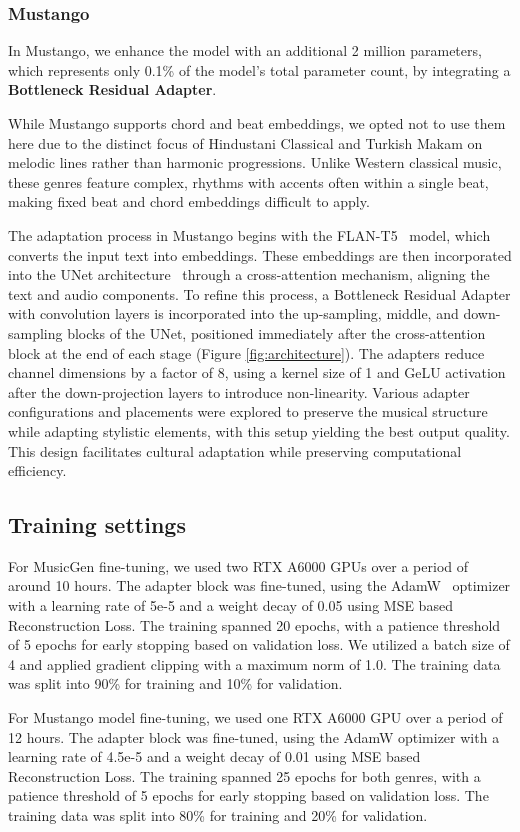 \subsubsection{Mustango}
In Mustango, we enhance the model with an additional 2 million parameters, which represents only 0.1\% of the model's total parameter count, by integrating a \textbf{Bottleneck Residual Adapter}. 

While Mustango supports chord and beat embeddings, we opted not to use them here due to the distinct focus of Hindustani Classical and Turkish Makam on melodic lines rather than harmonic progressions. Unlike Western classical music, these genres feature complex, rhythms with accents often within a single beat, making fixed beat and chord embeddings difficult to apply.

The adaptation process in Mustango begins with the FLAN-T5~\cite{flan-t5} model, which converts the input text into embeddings. These embeddings are then incorporated into the UNet architecture~\cite{10.1007/978-3-319-24574-4_28} through a cross-attention mechanism, aligning the text and audio components. To refine this process, a Bottleneck Residual Adapter with convolution layers is incorporated into the up-sampling, middle, and down-sampling blocks of the UNet, positioned immediately after the cross-attention block at the end of each stage (Figure \ref{fig:architecture}). The adapters reduce channel dimensions by a factor of 8, using a kernel size of 1 and GeLU activation after the down-projection layers to introduce non-linearity. Various adapter configurations and placements were explored to preserve the musical structure while adapting stylistic elements, with this setup yielding the best output quality. This design facilitates cultural adaptation while preserving computational efficiency. 

\subsection{Training settings}
For MusicGen fine-tuning, we used two RTX A6000 GPUs over a period of around 10 hours. The adapter block was fine-tuned, using the AdamW~\cite{Loshchilov2017DecoupledWD} optimizer with a learning rate of 5e-5 and a weight decay of 0.05 using MSE based Reconstruction Loss. The training spanned 20 epochs, with a patience threshold of 5 epochs for early stopping based on validation loss. We utilized a batch size of 4 and applied gradient clipping with a maximum norm of 1.0. The training data was split into 90\% for training and 10\% for validation.

For Mustango model fine-tuning, we used one RTX A6000 GPU over a period of 12 hours.  The adapter block was fine-tuned, using the AdamW optimizer with a learning rate of 4.5e-5 and a weight decay of 0.01 using MSE based Reconstruction Loss. The training spanned 25 epochs for both genres, with a patience threshold of 5 epochs for early stopping based on validation loss. The training data was split into 80\% for training and 20\% for validation.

++++++++

Directions> Would you return the entries verbatim, minus any images?

Result for this exercise>
 \subsubsection{Mustango}
In Mustango, we enhance the model with an additional 2 million parameters, which represents only 0.1\% of the model's total parameter count, by integrating a \textbf{Bottleneck Residual Adapter}. 

While Mustango supports chord and beat embeddings, we opted not to use them here due to the distinct focus of Hindustani Classical and Turkish Makam on melodic lines rather than harmonic progressions. Unlike Western classical music, these genres feature complex, rhythms with accents often within a single beat, making fixed beat and chord embeddings difficult to apply.

The adaptation process in Mustango begins with the FLAN-T5~\cite{flan-t5} model, which converts the input text into embeddings. These embeddings are then incorporated into the UNet architecture~\cite{10.1007/978-3-319-24574-4_28} through a cross-attention mechanism, aligning the text and audio components. To refine this process, a Bottleneck Residual Adapter with convolution layers is incorporated into the up-sampling, middle, and down-sampling blocks of the UNet, positioned immediately after the cross-attention block at the end of each stage (Figure \ref{fig:architecture}). The adapters reduce channel dimensions by a factor of 8, using a kernel size of 1 and GeLU activation after the down-projection layers to introduce non-linearity. Various adapter configurations and placements were explored to preserve the musical structure while adapting stylistic elements, with this setup yielding the best output quality. This design facilitates cultural adaptation while preserving computational efficiency. 

\subsection{Training settings}
For MusicGen fine-tuning, we used two RTX A6000 GPUs over a period of around 10 hours. The adapter block was fine-tuned, using the AdamW~\cite{Loshchilov2017DecoupledWD} optimizer with a learning rate of 5e-5 and a weight decay of 0.05 using MSE based Reconstruction Loss. The training spanned 20 epochs, with a patience threshold of 5 epochs for early stopping based on validation loss. We utilized a batch size of 4 and applied gradient clipping with a maximum norm of 1.0. The training data was split into 90\% for training and 10\% for validation.

For Mustango model fine-tuning, we used one RTX A6000 GPU over a period of 12 hours.  The adapter block was fine-tuned, using the AdamW optimizer with a learning rate of 4.5e-5 and a weight decay of 0.01 using MSE based Reconstruction Loss. The training spanned 25 epochs for both genres, with a patience threshold of 5 epochs for early stopping based on validation loss. The training data was split into 80\% for training and 20\% for validation.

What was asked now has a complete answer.